▶ _What is expected_: No pictures go into the output, which should consist only of the lines from the first line of the data through the line with "DB2 hiện có.", copied exactly.

-- Opening Marker --

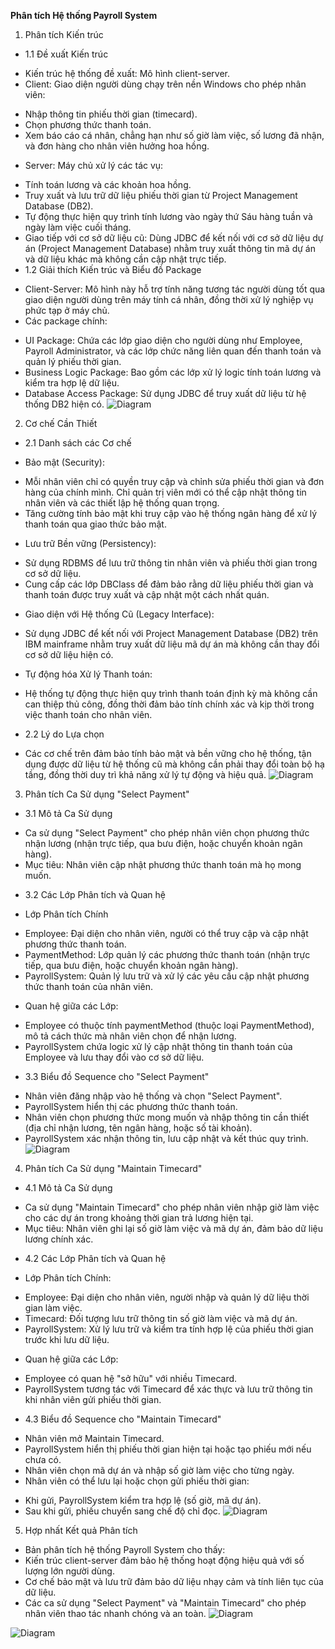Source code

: **Phân tích Hệ thống Payroll System**
1. Phân tích Kiến trúc
* 1.1 Đề xuất Kiến trúc
- Kiến trúc hệ thống đề xuất: Mô hình client-server.
- Client: Giao diện người dùng chạy trên nền Windows cho phép nhân viên:
+ Nhập thông tin phiếu thời gian (timecard).
+ Chọn phương thức thanh toán.
+ Xem báo cáo cá nhân, chẳng hạn như số giờ làm việc, số lương đã nhận, và đơn hàng cho nhân viên hưởng hoa hồng.
- Server: Máy chủ xử lý các tác vụ:
+ Tính toán lương và các khoản hoa hồng.
+ Truy xuất và lưu trữ dữ liệu phiếu thời gian từ Project Management Database (DB2).
+ Tự động thực hiện quy trình tính lương vào ngày thứ Sáu hàng tuần và ngày làm việc cuối tháng.
+ Giao tiếp với cơ sở dữ liệu cũ: Dùng JDBC để kết nối với cơ sở dữ liệu dự án (Project Management Database) 
nhằm truy xuất thông tin mã dự án và dữ liệu khác mà không cần cập nhật trực tiếp.
+ 1.2 Giải thích Kiến trúc và Biểu đồ Package
- Client-Server: Mô hình này hỗ trợ tính năng tương tác người dùng tốt qua giao diện người dùng trên máy tính cá nhân, đồng thời xử lý nghiệp vụ phức tạp ở máy chủ.
- Các package chính:
+ UI Package: Chứa các lớp giao diện cho người dùng như Employee, Payroll Administrator, và các lớp chức năng liên quan đến thanh toán và quản lý phiếu thời gian.
+ Business Logic Package: Bao gồm các lớp xử lý logic tính toán lương và kiểm tra hợp lệ dữ liệu.
+ Database Access Package: Sử dụng JDBC để truy xuất dữ liệu từ hệ thống DB2 hiện có.
![Diagram](https://planttext.com/api/plantuml/png/R591RiCW4Bpx5IYdv90F-50bgNkmr4gHqgZd3MmT5CnQi8vaLNbP3trIlr1iOzTfpGM6WPsPXU_FhurdS5oN9gb0Ng10iJZcOj-l5-8Z4K8Qy5uybPMX1h7R2WCZphDK7DXfM_Jx7WrAtaDJekKNv3EfvIeLLz8gNhICxbMNAC5DgTieDP2354VyL-fCjVDlv2weKg4jTqLkoM-INUsrnL3ncGejvr85duwCEJIUiHpqhc2q0iOO8hVlrFey4Ha4sv-f7CbGUJR7r48632VmABQoFJ_d8TizTdDKbmw3zdBLem3KiAuhDM5KQ7H4dUJuGElrmtskP6peV-g-0IqVxIGRjAhz5py0003__mC0)

2. Cơ chế Cần Thiết
* 2.1 Danh sách các Cơ chế
- Bảo mật (Security):
+ Mỗi nhân viên chỉ có quyền truy cập và chỉnh sửa phiếu thời gian và đơn hàng của chính mình. Chỉ quản trị viên mới có thể cập nhật thông tin nhân viên và các thiết lập hệ thống quan trọng.
+ Tăng cường tính bảo mật khi truy cập vào hệ thống ngân hàng để xử lý thanh toán qua giao thức bảo mật.
- Lưu trữ Bền vững (Persistency):
+ Sử dụng RDBMS để lưu trữ thông tin nhân viên và phiếu thời gian trong cơ sở dữ liệu.
+ Cung cấp các lớp DBClass để đảm bảo rằng dữ liệu phiếu thời gian và thanh toán được truy xuất và cập nhật một cách nhất quán.
- Giao diện với Hệ thống Cũ (Legacy Interface):
+ Sử dụng JDBC để kết nối với Project Management Database (DB2) trên IBM mainframe nhằm truy xuất dữ liệu mã dự án mà không cần thay đổi cơ sở dữ liệu hiện có.
- Tự động hóa Xử lý Thanh toán:
+ Hệ thống tự động thực hiện quy trình thanh toán định kỳ mà không cần can thiệp thủ công, đồng thời đảm bảo tính chính xác và kịp thời trong việc thanh toán cho nhân viên.
* 2.2 Lý do Lựa chọn
- Các cơ chế trên đảm bảo tính bảo mật và bền vững cho hệ thống, tận dụng được dữ liệu từ hệ thống cũ mà không cần phải thay đổi toàn bộ hạ tầng, đồng thời duy trì khả năng xử lý tự động và hiệu quả.
![Diagram](https://planttext.com/api/plantuml/png/P90n3i8m34NtdC9Yvm8TK5N2NgaIkqaDZPJ4KUqEFHi3H-8Af42HK5V_vwTlF--FMXH7dM8mw9H7ECKSU2OokOozyncJmgx5UUGGkbcKuWvGeEt-2OkA5nHwXxOnPXN1_b3W2ZeAv1IAAL9IqtPBi48LM2yvu0pvamDdzPnaepaEp48_B98Et7zjjgdWZC7tg0IOUf1oqOQr3UnN6QUh7oF8v1o9R4fzSrogb7KHl96fAVNBlru0003__mC0)
  
3. Phân tích Ca Sử dụng "Select Payment"
* 3.1 Mô tả Ca Sử dụng
- Ca sử dụng "Select Payment" cho phép nhân viên chọn phương thức nhận lương (nhận trực tiếp, qua bưu điện, hoặc chuyển khoản ngân hàng).
- Mục tiêu: Nhân viên cập nhật phương thức thanh toán mà họ mong muốn.
* 3.2 Các Lớp Phân tích và Quan hệ
- Lớp Phân tích Chính
+ Employee: Đại diện cho nhân viên, người có thể truy cập và cập nhật phương thức thanh toán.
+ PaymentMethod: Lớp quản lý các phương thức thanh toán (nhận trực tiếp, qua bưu điện, hoặc chuyển khoản ngân hàng).
+ PayrollSystem: Quản lý lưu trữ và xử lý các yêu cầu cập nhật phương thức thanh toán của nhân viên.
- Quan hệ giữa các Lớp:
+ Employee có thuộc tính paymentMethod (thuộc loại PaymentMethod), mô tả cách thức mà nhân viên chọn để nhận lương.
+ PayrollSystem chứa logic xử lý cập nhật thông tin thanh toán của Employee và lưu thay đổi vào cơ sở dữ liệu.
* 3.3 Biểu đồ Sequence cho "Select Payment"
- Nhân viên đăng nhập vào hệ thống và chọn "Select Payment".
- PayrollSystem hiển thị các phương thức thanh toán.
- Nhân viên chọn phương thức mong muốn và nhập thông tin cần thiết (địa chỉ nhận lương, tên ngân hàng, hoặc số tài khoản).
- PayrollSystem xác nhận thông tin, lưu cập nhật và kết thúc quy trình.
![Diagram](https://planttext.com/api/plantuml/png/R91DJiD038NtSmgh-rwW2rI5T4r4AlPcnXIB-PFjqEPiB3WILo011e5Ww--zzqb-UtdTgw7ObA93RqNWa6eiCv6hovazLym6cm5dAJ6Eingb3Q32CFvEz6XuZqeViE-SQqEmlLh2ExYfbE78YJnASCEutljk1xTamlHCG1TMutm2Qw6-W-rNknKXa257_JD_o4O2ZsKIXNEH9sgE5TvXv816d_o7VCH5FDMLXN-zroK_i2JGoNlILctoRux69KDQ4dWYjwSSre--0m00__y30000)
  
4. Phân tích Ca Sử dụng "Maintain Timecard"
* 4.1 Mô tả Ca Sử dụng
- Ca sử dụng "Maintain Timecard" cho phép nhân viên nhập giờ làm việc cho các dự án trong khoảng thời gian trả lương hiện tại.
- Mục tiêu: Nhân viên ghi lại số giờ làm việc và mã dự án, đảm bảo dữ liệu lương chính xác.
* 4.2 Các Lớp Phân tích và Quan hệ
- Lớp Phân tích Chính:
+ Employee: Đại diện cho nhân viên, người nhập và quản lý dữ liệu thời gian làm việc.
+ Timecard: Đối tượng lưu trữ thông tin số giờ làm việc và mã dự án.
+ PayrollSystem: Xử lý lưu trữ và kiểm tra tính hợp lệ của phiếu thời gian trước khi lưu dữ liệu.
- Quan hệ giữa các Lớp:
+ Employee có quan hệ "sở hữu" với nhiều Timecard.
+ PayrollSystem tương tác với Timecard để xác thực và lưu trữ thông tin khi nhân viên gửi phiếu thời gian.
* 4.3 Biểu đồ Sequence cho "Maintain Timecard"
- Nhân viên mở Maintain Timecard.
- PayrollSystem hiển thị phiếu thời gian hiện tại hoặc tạo phiếu mới nếu chưa có.
- Nhân viên chọn mã dự án và nhập số giờ làm việc cho từng ngày.
- Nhân viên có thể lưu lại hoặc chọn gửi phiếu thời gian:
+ Khi gửi, PayrollSystem kiểm tra hợp lệ (số giờ, mã dự án).
+ Sau khi gửi, phiếu chuyển sang chế độ chỉ đọc.
![Diagram](https://planttext.com/api/plantuml/png/R94zJWCn48NxFOLBA7A1BL0AA58W8ILIwc7tGGnZpyepYRH2d8o28t45ziS9QvJERvxzvflnpzVtMesI7GDN3PEgUmWTIm-uZyevXwmszxNRMlBnTQn62bZgZlg0Q8-mWxIrUrhAqLSm6YlADxUrEucVxA68jFC13QK_uxFAH6Td9hAiIgA379Fk9RrZwE-ZJLH9teQsYukNo09bpWtJUTTtnMGjZ3phrOGapDjU3M5EE17xbWmvV1DVP1pcMOH1CHCrKBqswcNjgzNTlmKMrlbjLG8KrXgn7J_q5m00__y30000)
  
5. Hợp nhất Kết quả Phân tích
- Bản phân tích hệ thống Payroll System cho thấy:
- Kiến trúc client-server đảm bảo hệ thống hoạt động hiệu quả với số lượng lớn người dùng.
- Cơ chế bảo mật và lưu trữ đảm bảo dữ liệu nhạy cảm và tính liên tục của dữ liệu.
- Các ca sử dụng "Select Payment" và "Maintain Timecard" cho phép nhân viên thao tác nhanh chóng và an toàn.
![Diagram](https://planttext.com/api/plantuml/png/UhzxlqDnIM9HIMbk3bTYSab-aO9hRa5EVcLgAfIh591OMPIVawFWc9ARcPTPN5AK21HMKaWiXeXmSPKMfoOd5gSgA0MdvgGcboW0DUIcvfM0bOGw6oBaVHCpyqg0M24aCnSeL9G2LMB4nGMpL47N3gm7bM_41RPAGHVAut98pKi1kHW0003__mC0)
  
![Diagram](https://planttext.com/api/plantuml/png/X5FBJiD03BpdArQzS-4BsZG8YYWg3N1tDwPTs4Urwo15g5_6WK_Y5_1I4jeD3POYHVB4CvvnFjy_ne70KsrqjWNv0ciKemKqtcajoYOGcf5uomHNrtwOYSN-lMt5aXf24ACBizMkGHGpI-YVG1w1Ofs94ZLAuY6DGKj9SmxA4Z_YNXcKuAkklqkvMfsJoYYh0daWvuU8vs3Z1WSQdrm2kKIBF0V54hVEKqZOTzcn5taTb4KMS-FMIWxuqcfTU2SPh-owBsyAMjOwafUWmIiC9m5JPupYCSwcc2kmbSRMN357shW13nz1gmg81_Nrj0c8Nr22w9oSoBWLoxB4Q_vZMW44AmZTLwTTkoxowL2Wp6VZAP4JHNwUDEzgz4qq_3b2zjb_UrBa0pVr1_n7Rfz-YSGflN8S6_2ysMrjLkZJH4g-oeEZMw9qlkeVrYuRewtYZ_W5003__mC0)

-- Closing Marker --

▶ _The completed task_:
Source code

: **Phân tích Hệ thống Payroll System**
1. Phân tích Kiến trúc
* 1.1 Đề xuất Kiến trúc
- Kiến trúc hệ thống đề xuất: Mô hình client-server.
- Client: Giao diện người dùng chạy trên nền Windows cho phép nhân viên:
+ Nhập thông tin phiếu thời gian (timecard).
+ Chọn phương thức thanh toán.
+ Xem báo cáo cá nhân, chẳng hạn như số giờ làm việc, số lương đã nhận, và đơn hàng cho nhân viên hưởng hoa hồng.
- Server: Máy chủ xử lý các tác vụ:
+ Tính toán lương và các khoản hoa hồng.
+ Truy xuất và lưu trữ dữ liệu phiếu thời gian từ Project Management Database (DB2).
+ Tự động thực hiện quy trình tính lương vào ngày thứ Sáu hàng tuần và ngày làm việc cuối tháng.
+ Giao tiếp với cơ sở dữ liệu cũ: Dùng JDBC để kết nối với cơ sở dữ liệu dự án (Project Management Database) 
nhằm truy xuất thông tin mã dự án và dữ liệu khác mà không cần cập nhật trực tiếp.
+ 1.2 Giải thích Kiến trúc và Biểu đồ Package
- Client-Server: Mô hình này hỗ trợ tính năng tương tác người dùng tốt qua giao diện người dùng trên máy tính cá nhân, đồng thời xử lý nghiệp vụ phức tạp ở máy chủ.
- Các package chính:
+ UI Package: Chứa các lớp giao diện cho người dùng như Employee, Payroll Administrator, và các lớp chức năng liên quan đến thanh toán và quản lý phiếu thời gian.
+ Business Logic Package: Bao gồm các lớp xử lý logic tính toán lương và kiểm tra hợp lệ dữ liệu.
+ Database Access Package: Sử dụng JDBC để truy xuất dữ liệu từ hệ thống DB2 hiện có.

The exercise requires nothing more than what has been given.